Ioro nickte düster. Das konnte ja heiter werden!

*

Der Geistervogel kreiste über ihm. Chirgot beobachtete ihn mit zusammengekniffenen Augen. Konnte dieses vermaledeite Biest nicht woanders jagen? Immer, wenn er den Vogel sah, erinnerte er sich an die Niederlagen, die das Volk durch die karapakische Armee erlitten hatte. Und nur wegen diesem Vogel.

Es sah dem Schamanen ähnlich, dass er den Karapaki und seinen Vogel unbedingt im Lager behalten wollte. Kriegstaktik, pah! Als ob die Stämme nicht imstande waren, selbst ihre Kriege zu planen. Mit Sicherheit wäre es vernünftiger gewesen, den Karapaki gleich einen Kopf kürzer zu machen und seinen Schädel auf eine der Zeltstangen zu spießen. Den Vogel am besten gleich mit. Der Falke war einfach nicht normal.

Und wenn er den Falken erlegte? Ein gut geschleuderter Stein ... So ein Vogelkörper hielt nicht viel aus. Und einem Stein sah niemand an, wer ihn geschleudert hatte. Chirgot bückte sich unauffällig und schloss seine Hand um einen gut eigroßen Kiesel. Jetzt musste der Geistervogel nur noch in seine Nähe kommen. Chirgot wartete.

Der Falke kreiste weiter über der Herde und hielt Ausschau nach Beute. Wo große Tiere lebten, gab es immer auch kleine Beutetiere. Wüstenratten oder Mäuse. Da! Der Falke ging in den Sturzflug über. Gleich darauf hörte Chirgot ein entsetztes Quieken, das abrupt abbrach. Jetzt! Das war seine Chance! Er pirschte sich rasch auf Wurfweite an. Der Falke saß auf einer feisten Maus und war schwer damit beschäftigt, sie in seinen Schlund zu würgen. Mit routinierter Bewegung schwang Chirgot seine Schleuder. Der Stein flog geradlinig auf den nichtsahnenden Vogel zu.

Und zerbarst in der Luft.

Der Falke drehte seinen Kopf und sah Chirgot mit seinen bernsteingelben Augen an.
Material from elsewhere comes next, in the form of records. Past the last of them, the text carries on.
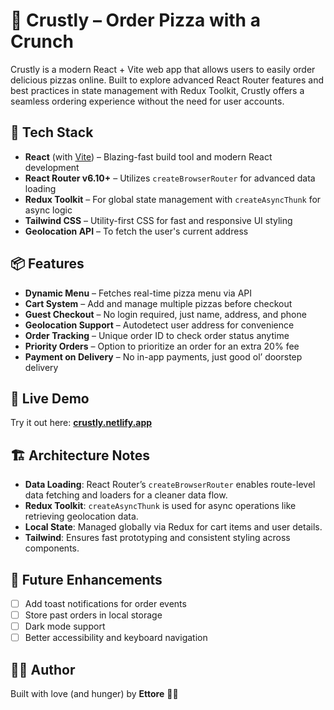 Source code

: # 🍕 Crustly – Order Pizza with a Crunch

Crustly is a modern React + Vite web app that allows users to easily order delicious pizzas online. Built to explore advanced React Router features and best practices in state management with Redux Toolkit, Crustly offers a seamless ordering experience without the need for user accounts.

## 🚀 Tech Stack

- **React** (with [Vite](https://vitejs.dev/)) – Blazing-fast build tool and modern React development  
- **React Router v6.10+** – Utilizes `createBrowserRouter` for advanced data loading  
- **Redux Toolkit** – For global state management with `createAsyncThunk` for async logic  
- **Tailwind CSS** – Utility-first CSS for fast and responsive UI styling  
- **Geolocation API** – To fetch the user's current address  

## 📦 Features

- **Dynamic Menu** – Fetches real-time pizza menu via API  
- **Cart System** – Add and manage multiple pizzas before checkout  
- **Guest Checkout** – No login required, just name, address, and phone  
- **Geolocation Support** – Autodetect user address for convenience  
- **Order Tracking** – Unique order ID to check order status anytime  
- **Priority Orders** – Option to prioritize an order for an extra 20% fee  
- **Payment on Delivery** – No in-app payments, just good ol’ doorstep delivery  

## 🔗 Live Demo

Try it out here: **[crustly.netlify.app](https://crustly.netlify.app)**

## 🏗️ Architecture Notes

- **Data Loading**: React Router’s `createBrowserRouter` enables route-level data fetching and loaders for a cleaner data flow.  
- **Redux Toolkit**: `createAsyncThunk` is used for async operations like retrieving geolocation data.  
- **Local State**: Managed globally via Redux for cart items and user details.  
- **Tailwind**: Ensures fast prototyping and consistent styling across components.  

## 🧪 Future Enhancements

- [ ] Add toast notifications for order events  
- [ ] Store past orders in local storage  
- [ ] Dark mode support  
- [ ] Better accessibility and keyboard navigation  

## 👨‍🍳 Author

Built with love (and hunger) by **Ettore** 🫶🏻
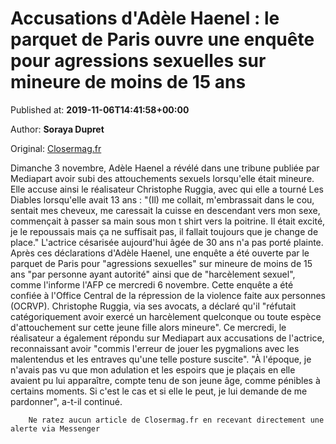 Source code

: 
# Accusations d'Adèle Haenel : le parquet de Paris ouvre une enquête pour agressions sexuelles sur mineure de moins de 15 ans

Published at: **2019-11-06T14:41:58+00:00**

Author: **Soraya Dupret**

Original: [Closermag.fr](https://www.closermag.fr/people/accusations-d-adele-haenel-le-parquet-de-paris-ouvre-une-enquete-pour-agressions-1045574)

Dimanche 3 novembre, Adèle Haenel a révélé dans une tribune publiée par Mediapart avoir subi des attouchements sexuels lorsqu'elle était mineure. Elle accuse ainsi le réalisateur Christophe Ruggia, avec qui elle a tourné Les Diables lorsqu'elle avait 13 ans : "(Il) me collait, m'embrassait dans le cou, sentait mes cheveux, me caressait la cuisse en descendant vers mon sexe, commençait à passer sa main sous mon t shirt vers la poitrine. Il était excité, je le repoussais mais ça ne suffisait pas, il fallait toujours que je change de place." L'actrice césarisée aujourd'hui âgée de 30 ans n'a pas porté plainte.
Après ces déclarations d'Adèle Haenel, une enquête a été ouverte par le parquet de Paris pour "agressions sexuelles" sur mineure de moins de 15 ans "par personne ayant autorité" ainsi que de "harcèlement sexuel", comme l'informe l'AFP ce mercredi 6 novembre. Cette enquête a été confiée à l'Office Central de la répression de la violence faite aux personnes (OCRVP).
Christophe Ruggia, via ses avocats, a déclaré qu'il "réfutait catégoriquement avoir exercé un harcèlement quelconque ou toute espèce d'attouchement sur cette jeune fille alors mineure". Ce mercredi, le réalisateur a également répondu sur Mediapart aux accusations de l'actrice, reconnaissant avoir "commis l'erreur de jouer les pygmalions avec les malentendus et les entraves qu'une telle posture suscite". "À l'époque, je n'avais pas vu que mon adulation et les espoirs que je plaçais en elle avaient pu lui apparaître, compte tenu de son jeune âge, comme pénibles à certains moments. Si c'est le cas et si elle le peut, je lui demande de me pardonner", a-t-il continué.

        Ne ratez aucun article de Closermag.fr en recevant directement une alerte via Messenger
      
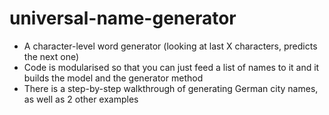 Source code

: # universal-name-generator
- A character-level word generator (looking at last X characters, predicts the next one)
- Code is modularised so that you can just feed a list of names to it and it builds the model and the generator method
- There is a step-by-step walkthrough of generating German city names, as well as 2 other examples
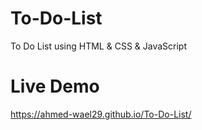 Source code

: # To-Do-List
To Do List using HTML &amp; CSS &amp; JavaScript

# Live Demo
https://ahmed-wael29.github.io/To-Do-List/

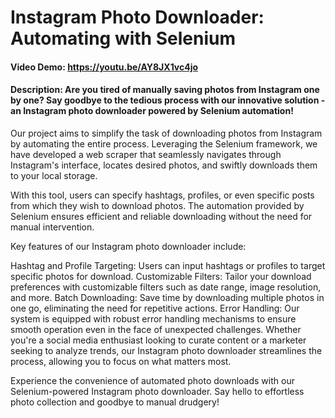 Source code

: # Instagram Photo Downloader: Automating with Selenium
#### Video Demo:  https://youtu.be/AY8JX1vc4jo
#### Description: Are you tired of manually saving photos from Instagram one by one? Say goodbye to the tedious process with our innovative solution - an Instagram photo downloader powered by Selenium automation!

Our project aims to simplify the task of downloading photos from Instagram by automating the entire process. Leveraging the Selenium framework, we have developed a web scraper that seamlessly navigates through Instagram's interface, locates desired photos, and swiftly downloads them to your local storage.

With this tool, users can specify hashtags, profiles, or even specific posts from which they wish to download photos. The automation provided by Selenium ensures efficient and reliable downloading without the need for manual intervention.

Key features of our Instagram photo downloader include:

Hashtag and Profile Targeting: Users can input hashtags or profiles to target specific photos for download.
Customizable Filters: Tailor your download preferences with customizable filters such as date range, image resolution, and more.
Batch Downloading: Save time by downloading multiple photos in one go, eliminating the need for repetitive actions.
Error Handling: Our system is equipped with robust error handling mechanisms to ensure smooth operation even in the face of unexpected challenges.
Whether you're a social media enthusiast looking to curate content or a marketer seeking to analyze trends, our Instagram photo downloader streamlines the process, allowing you to focus on what matters most.

Experience the convenience of automated photo downloads with our Selenium-powered Instagram photo downloader. Say hello to effortless photo collection and goodbye to manual drudgery! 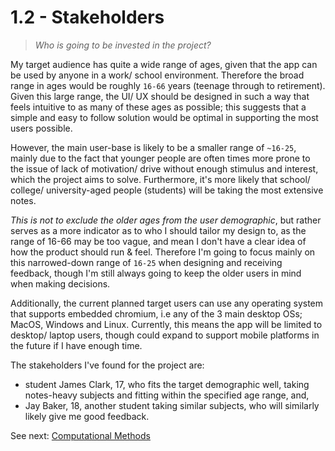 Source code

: # 1.2 - Stakeholders

> *Who is going to be invested in the project?*

My target audience has quite a wide range of ages, given that the app can be used by anyone in a work/ school environment. Therefore the broad range in ages would be roughly `16-66` years (teenage through to retirement). Given this large range, the UI/ UX should be designed in such a way that feels intuitive to as many of these ages as possible; this suggests that a simple and easy to follow solution would be optimal in supporting the most users possible.

However, the main user-base is likely to be a smaller range of `~16-25`, mainly due to the fact that younger people are often times more prone to the issue of lack of motivation/ drive without enough stimulus and interest, which the project aims to solve. Furthermore, it's more likely that school/ college/ university-aged people (students) will be taking the most extensive notes.

*This is not to exclude the older ages from the user demographic*, but rather serves as a more indicator as to who I should tailor my design to, as the range of 16-66 may be too vague, and mean I don't have a clear idea of how the product should run & feel. Therefore I'm going to focus mainly on this narrowed-down range of `16-25` when designing and receiving feedback, though I'm still always going to keep the older users in mind when making decisions.

Additionally, the current planned target users can use any operating system that supports embedded chromium, i.e any of the 3 main desktop OSs; MacOS, Windows and Linux. Currently, this means the app will be limited to desktop/ laptop users, though could expand to support mobile platforms in the future if I have enough time.

The stakeholders I've found for the project are:

* student James Clark, 17, who fits the target demographic well, taking notes-heavy subjects and fitting within the specified age range, and,
* Jay Baker, 18, another student taking similar subjects, who will similarly likely give me good feedback.

See next: [Computational Methods](1.3-computational_methods.md) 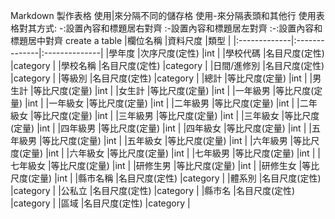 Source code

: Markdown 製作表格
使用|來分隔不同的儲存格
使用-來分隔表頭和其他行
使用表格對其方式:
-:設置內容和標題居右對齊
:-設置內容和標題居左對齊
:-:設置內容和標題居中對齊
create a table
|欄位名稱       |資料尺度        |類型          |
|:-------------|:--------------|:--------------|
|學年度         |次序尺度(定性)  |int            |
|學校代碼       |名目尺度(定性)  |category       |
|學校名稱       |名目尺度(定性)  |category       |
|日間/進修別    |名目尺度(定性)  |category       |
|等級別         |名目尺度(定性)  |category       |
|總計           |等比尺度(定量)  |int            |
|男生計         |等比尺度(定量)  |int            |
|女生計         |等比尺度(定量)  |int            |
|一年級男       |等比尺度(定量)  |int            |
|一年級女       |等比尺度(定量)  |int            |
|二年級男       |等比尺度(定量)  |int            |
|二年級女       |等比尺度(定量)  |int            |
|三年級男       |等比尺度(定量)  |int            |
|三年級女       |等比尺度(定量)  |int            |
|四年級男       |等比尺度(定量)  |int            |
|四年級女       |等比尺度(定量)  |int            |
|五年級男       |等比尺度(定量)  |int            |
|五年級女       |等比尺度(定量)  |int            |
|六年級男       |等比尺度(定量)  |int            |
|六年級女       |等比尺度(定量)  |int            |
|七年級男       |等比尺度(定量)  |int            |
|七年級女       |等比尺度(定量)  |int            |
|研修生男       |等比尺度(定量)  |int            |
|研修生女       |等比尺度(定量)  |int            |
|縣市名稱       |名目尺度(定性)  |category       |
|體系別         |名目尺度(定性)  |category       |
|公私立         |名目尺度(定性)  |category       |
|縣市名         |名目尺度(定性)  |category       |
|區域           |名目尺度(定性)  |category       |







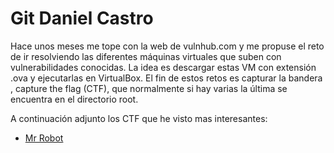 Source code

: # Git Daniel Castro

Hace unos meses me tope con la web de vulnhub.com y me propuse el reto de ir resolviendo las diferentes máquinas virtuales que suben con vulnerabilidades conocidas.
La idea es descargar estas VM con extensión .ova y ejecutarlas en VirtualBox. El fin de estos retos es capturar la bandera , capture the flag (CTF), que normalmente si hay varias la última se encuentra en el directorio root.


A continuación adjunto los CTF que he visto mas interesantes:

* [Mr Robot](https://danielcastropalomares.github.io/security/_posts/mrrobot.md)
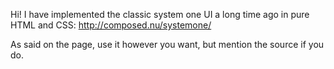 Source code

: Hi! I have implemented the classic system one UI a long time ago in pure HTML and CSS:
http://composed.nu/systemone/

As said on the page, use it however you want, but mention the source if you do.
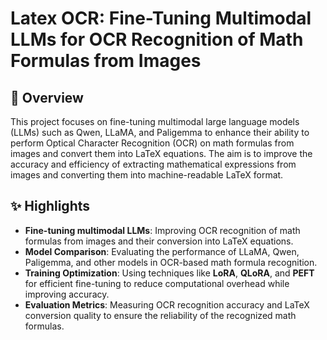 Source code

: # **Latex OCR: Fine-Tuning Multimodal LLMs for OCR Recognition of Math Formulas from Images**

## 📖 Overview
This project focuses on fine-tuning multimodal large language models (LLMs) such as Qwen, LLaMA, and Paligemma to enhance their ability to perform Optical Character Recognition (OCR) on math formulas from images and convert them into LaTeX equations. The aim is to improve the accuracy and efficiency of extracting mathematical expressions from images and converting them into machine-readable LaTeX format.

## ✨ Highlights
- **Fine-tuning multimodal LLMs**: Improving OCR recognition of math formulas from images and their conversion into LaTeX equations.
- **Model Comparison**: Evaluating the performance of LLaMA, Qwen, Paligemma, and other models in OCR-based math formula recognition.
- **Training Optimization**: Using techniques like **LoRA**, **QLoRA**, and **PEFT** for efficient fine-tuning to reduce computational overhead while improving accuracy.
- **Evaluation Metrics**: Measuring OCR recognition accuracy and LaTeX conversion quality to ensure the reliability of the recognized math formulas.
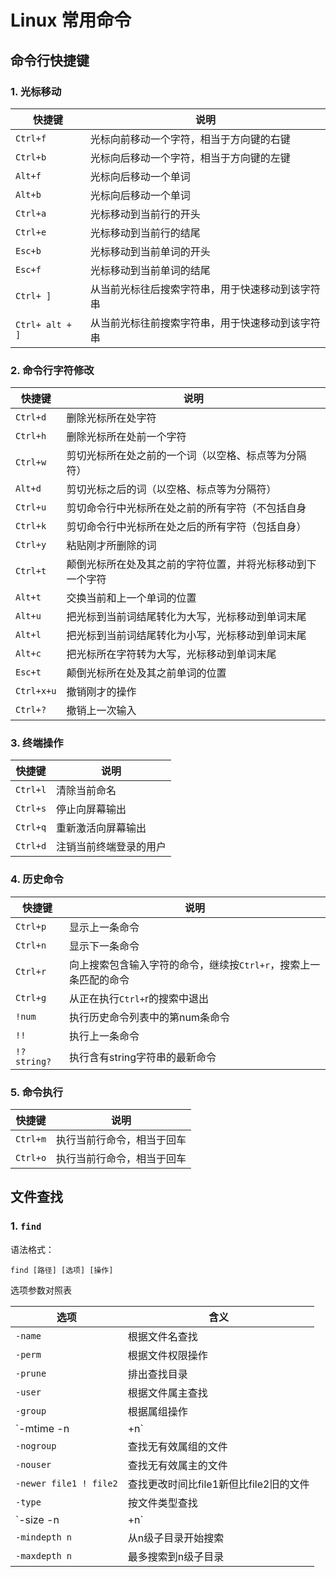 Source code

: # Linux 常用命令

## 命令行快捷键

### 1. 光标移动

| 快捷键          | 说明                                             |
| --------------- | ------------------------------------------------ |
| `Ctrl+f`        | 光标向前移动一个字符，相当于方向键的右键         |
| `Ctrl+b`        | 光标向后移动一个字符，相当于方向键的左键         |
| `Alt+f`         | 光标向后移动一个单词                             |
| `Alt+b`         | 光标向后移动一个单词                             |
| `Ctrl+a`        | 光标移动到当前行的开头                           |
| `Ctrl+e`        | 光标移动到当前行的结尾                           |
| `Esc+b`         | 光标移动到当前单词的开头                         |
| `Esc+f`         | 光标移动到当前单词的结尾                         |
| `Ctrl+ ]`       | 从当前光标往后搜索字符串，用于快速移动到该字符串 |
| `Ctrl+ alt + ]` | 从当前光标往前搜索字符串，用于快速移动到该字符串 |


### 2. 命令行字符修改

| 快捷键     | 说明                                                       |
| ---------- | ---------------------------------------------------------- |
| `Ctrl+d`   | 删除光标所在处字符                                         |
| `Ctrl+h`   | 删除光标所在处前一个字符                                   |
| `Ctrl+w`   | 剪切光标所在处之前的一个词（以空格、标点等为分隔符）       |
| `Alt+d`    | 剪切光标之后的词（以空格、标点等为分隔符）                 |
| `Ctrl+u`   | 剪切命令行中光标所在处之前的所有字符（不包括自身           |
| `Ctrl+k`   | 剪切命令行中光标所在处之后的所有字符（包括自身）           |
| `Ctrl+y`   | 粘贴刚才所删除的词                                         |
| `Ctrl+t`   | 颠倒光标所在处及其之前的字符位置，并将光标移动到下一个字符 |
| `Alt+t`    | 交换当前和上一个单词的位置                                 |
| `Alt+u`    | 把光标到当前词结尾转化为大写，光标移动到单词末尾           |
| `Alt+l`    | 把光标到当前词结尾转化为小写，光标移动到单词末尾           |
| `Alt+c`    | 把光标所在字符转为大写，光标移动到单词末尾                 |
| `Esc+t`    | 颠倒光标所在处及其之前单词的位置                           |
| `Ctrl+x+u` | 撤销刚才的操作                                             |
| `Ctrl+?`   | 撤销上一次输入                                             |

### 3. 终端操作

| 快捷键   | 说明                   |
| -------- | ---------------------- |
| `Ctrl+l` | 清除当前命名           |
| `Ctrl+s` | 停止向屏幕输出         |
| `Ctrl+q` | 重新激活向屏幕输出     |
| `Ctrl+d` | 注销当前终端登录的用户 |

### 4. 历史命令

| 快捷键      | 说明                                                         |
| ----------- | ------------------------------------------------------------ |
| `Ctrl+p`    | 显示上一条命令                                               |
| `Ctrl+n`    | 显示下一条命令                                               |
| `Ctrl+r`    | 向上搜索包含输入字符的命令，继续按`Ctrl+r`，搜索上一条匹配的命令 |
| `Ctrl+g`    | 从正在执行`Ctrl+`r的搜索中退出                               |
| `!num`      | 执行历史命令列表中的第num条命令                              |
| `!!`        | 执行上一条命令                                               |
| `!?string?` | 执行含有string字符串的最新命令                               |

### 5. 命令执行

| 快捷键   | 说明                       |
| -------- | -------------------------- |
| `Ctrl+m` | 执行当前行命令，相当于回车 |
| `Ctrl+o` | 执行当前行命令，相当于回车 |



## 文件查找

### 1. `find`

语法格式：

`find [路径] [选项] [操作]`

选项参数对照表

| 选项           | 含义                 |
| -------------- | -------------------- |
| `-name`        | 根据文件名查找       |
| `-perm`        | 根据文件权限操作     |
| `-prune`       | 排出查找目录         |
| `-user`        | 根据文件属主查找     |
| `-group`       | 根据属组操作         |
| `-mtime -n|+n` | 根据文件更改时间查找 |
| `-nogroup` | 查找无有效属组的文件 |
| `-nouser` | 查找无有效属主的文件 |
| `-newer file1 ! file2` | 查找更改时间比file1新但比file2旧的文件 |
| `-type` | 按文件类型查找 |
| `-size -n|+n` | 按文件大小查找 |
| `-mindepth n` | 从n级子目录开始搜索 |
| `-maxdepth n` | 最多搜索到n级子目录 |

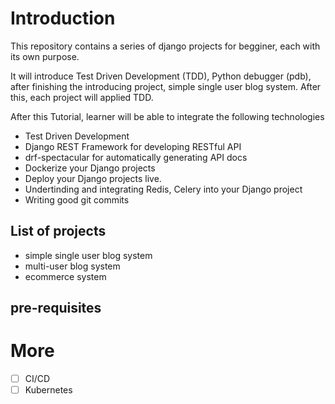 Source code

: # Introduction

This repository contains a series of django projects for begginer, each with its own purpose.

It will introduce Test Driven Development (TDD), Python debugger (pdb), after finishing the introducing project, simple single user blog system. After this, each project will applied TDD. 

After this Tutorial, learner will be able to integrate the following technologies

- Test Driven Development
- Django REST Framework for developing RESTful API
- drf-spectacular for automatically generating API docs
- Dockerize your Django projects
- Deploy your Django projects live.
- Undertinding and integrating Redis, Celery into your Django project
- Writing good git commits

## List of projects

- simple single user blog system
- multi-user blog system
- ecommerce system

## pre-requisites


# More
- [ ] CI/CD 
- [ ] Kubernetes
Chirgot hatte das bestimmte Gefühl, dass der Falke gerade überlegte, ob er ihn in eine Maus verwandeln und ebenfalls verfrühstücken konnte. Zitternd wich er zurück.

Und wurde von einer harten Hand aufgehalten. Die Stimme, die dicht neben seinem Ohr ertönte, kannte Chirgot mittlerweile nur zu gut.

„Vogeljagd?” Ioros Stimme war rostiges Eisen. „Hat dir schon mal jemand gesagt, dass das ein sehr gefährlicher Zeitvertreib ist, mein Freund?”

„Ich bin nicht dein Freund!”, zischte Chirgot und schüttelte die Hand ab.

Ioro legte ihm erneut eine Hand auf seine Schulter. „Aber, aber, hat nicht der Schamane gesagt, dass wir uns brav vertragen sollen?”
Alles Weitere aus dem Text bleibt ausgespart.